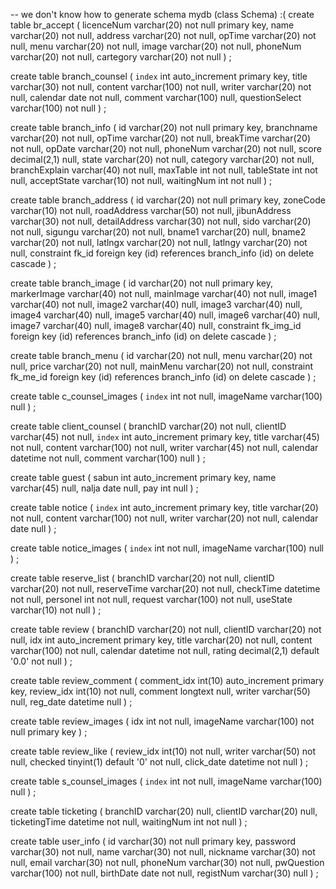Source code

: -- we don't know how to generate schema mydb (class Schema) :(
create table br_accept
(
	licenceNum varchar(20) not null
		primary key,
	name varchar(20) not null,
	address varchar(20) not null,
	opTime varchar(20) not null,
	menu varchar(20) not null,
	image varchar(20) not null,
	phoneNum varchar(20) not null,
	cartegory varchar(20) not null
)
;

create table branch_counsel
(
	`index` int auto_increment
		primary key,
	title varchar(30) not null,
	content varchar(100) not null,
	writer varchar(20) not null,
	calendar date not null,
	comment varchar(100) null,
	questionSelect varchar(100) not null
)
;

create table branch_info
(
	id varchar(20) not null
		primary key,
	branchname varchar(20) not null,
	opTime varchar(20) not null,
	breakTime varchar(20) not null,
	opDate varchar(20) not null,
	phoneNum varchar(20) not null,
	score decimal(2,1) null,
	state varchar(20) not null,
	category varchar(20) not null,
	branchExplain varchar(40) not null,
	maxTable int not null,
	tableState int not null,
	acceptState varchar(10) not null,
	waitingNum int not null
)
;

create table branch_address
(
	id varchar(20) not null
		primary key,
	zoneCode varchar(10) not null,
	roadAddress varchar(50) not null,
	jibunAddress varchar(30) not null,
	detailAddress varchar(30) not null,
	sido varchar(20) not null,
	sigungu varchar(20) not null,
	bname1 varchar(20) null,
	bname2 varchar(20) not null,
	latlngx varchar(20) not null,
	latlngy varchar(20) not null,
	constraint fk_id
		foreign key (id) references branch_info (id)
			on delete cascade
)
;

create table branch_image
(
	id varchar(20) not null
		primary key,
	markerImage varchar(40) not null,
	mainImage varchar(40) not null,
	image1 varchar(40) not null,
	image2 varchar(40) null,
	image3 varchar(40) null,
	image4 varchar(40) null,
	image5 varchar(40) null,
	image6 varchar(40) null,
	image7 varchar(40) null,
	image8 varchar(40) null,
	constraint fk_img_id
		foreign key (id) references branch_info (id)
			on delete cascade
)
;

create table branch_menu
(
	id varchar(20) not null,
	menu varchar(20) not null,
	price varchar(20) not null,
	mainMenu varchar(20) not null,
	constraint fk_me_id
		foreign key (id) references branch_info (id)
			on delete cascade
)
;

create table c_counsel_images
(
	`index` int not null,
	imageName varchar(100) null
)
;

create table client_counsel
(
	branchID varchar(20) not null,
	clientID varchar(45) not null,
	`index` int auto_increment
		primary key,
	title varchar(45) not null,
	content varchar(100) not null,
	writer varchar(45) not null,
	calendar datetime not null,
	comment varchar(100) null
)
;

create table guest
(
	sabun int auto_increment
		primary key,
	name varchar(45) null,
	nalja date null,
	pay int null
)
;

create table notice
(
	`index` int auto_increment
		primary key,
	title varchar(20) not null,
	content varchar(100) not null,
	writer varchar(20) not null,
	calendar date null
)
;

create table notice_images
(
	`index` int not null,
	imageName varchar(100) null
)
;

create table reserve_list
(
	branchID varchar(20) not null,
	clientID varchar(20) not null,
	reserveTime varchar(20) not null,
	checkTime datetime not null,
	personel int not null,
	request varchar(100) not null,
	useState varchar(10) not null
)
;

create table review
(
	branchID varchar(20) not null,
	clientID varchar(20) not null,
	idx int auto_increment
		primary key,
	title varchar(20) not null,
	content varchar(100) not null,
	calendar datetime not null,
	rating decimal(2,1) default '0.0' not null
)
;

create table review_comment
(
	comment_idx int(10) auto_increment
		primary key,
	review_idx int(10) not null,
	comment longtext null,
	writer varchar(50) null,
	reg_date datetime null
)
;

create table review_images
(
	idx int not null,
	imageName varchar(100) not null
		primary key
)
;

create table review_like
(
	review_idx int(10) not null,
	writer varchar(50) not null,
	checked tinyint(1) default '0' not null,
	click_date datetime not null
)
;

create table s_counsel_images
(
	`index` int not null,
	imageName varchar(100) null
)
;

create table ticketing
(
	branchID varchar(20) null,
	clientID varchar(20) null,
	ticketingTime datetime not null,
	waitingNum int not null
)
;

create table user_info
(
	id varchar(30) not null
		primary key,
	password varchar(30) not null,
	name varchar(30) not null,
	nickname varchar(30) not null,
	email varchar(30) not null,
	phoneNum varchar(30) not null,
	pwQuestion varchar(100) not null,
	birthDate date not null,
	registNum varchar(30) null
)
;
----
EXERCISE PROMPT → Everything from the line containing "imageName varchar(100) not null" to the last line of the material above should be printed exactly, both ends included.

YOUR RESPONSE →
	imageName varchar(100) not null
		primary key
)
;

create table review_like
(
	review_idx int(10) not null,
	writer varchar(50) not null,
	checked tinyint(1) default '0' not null,
	click_date datetime not null
)
;

create table s_counsel_images
(
	`index` int not null,
	imageName varchar(100) null
)
;

create table ticketing
(
	branchID varchar(20) null,
	clientID varchar(20) null,
	ticketingTime datetime not null,
	waitingNum int not null
)
;

create table user_info
(
	id varchar(30) not null
		primary key,
	password varchar(30) not null,
	name varchar(30) not null,
	nickname varchar(30) not null,
	email varchar(30) not null,
	phoneNum varchar(30) not null,
	pwQuestion varchar(100) not null,
	birthDate date not null,
	registNum varchar(30) null
)
;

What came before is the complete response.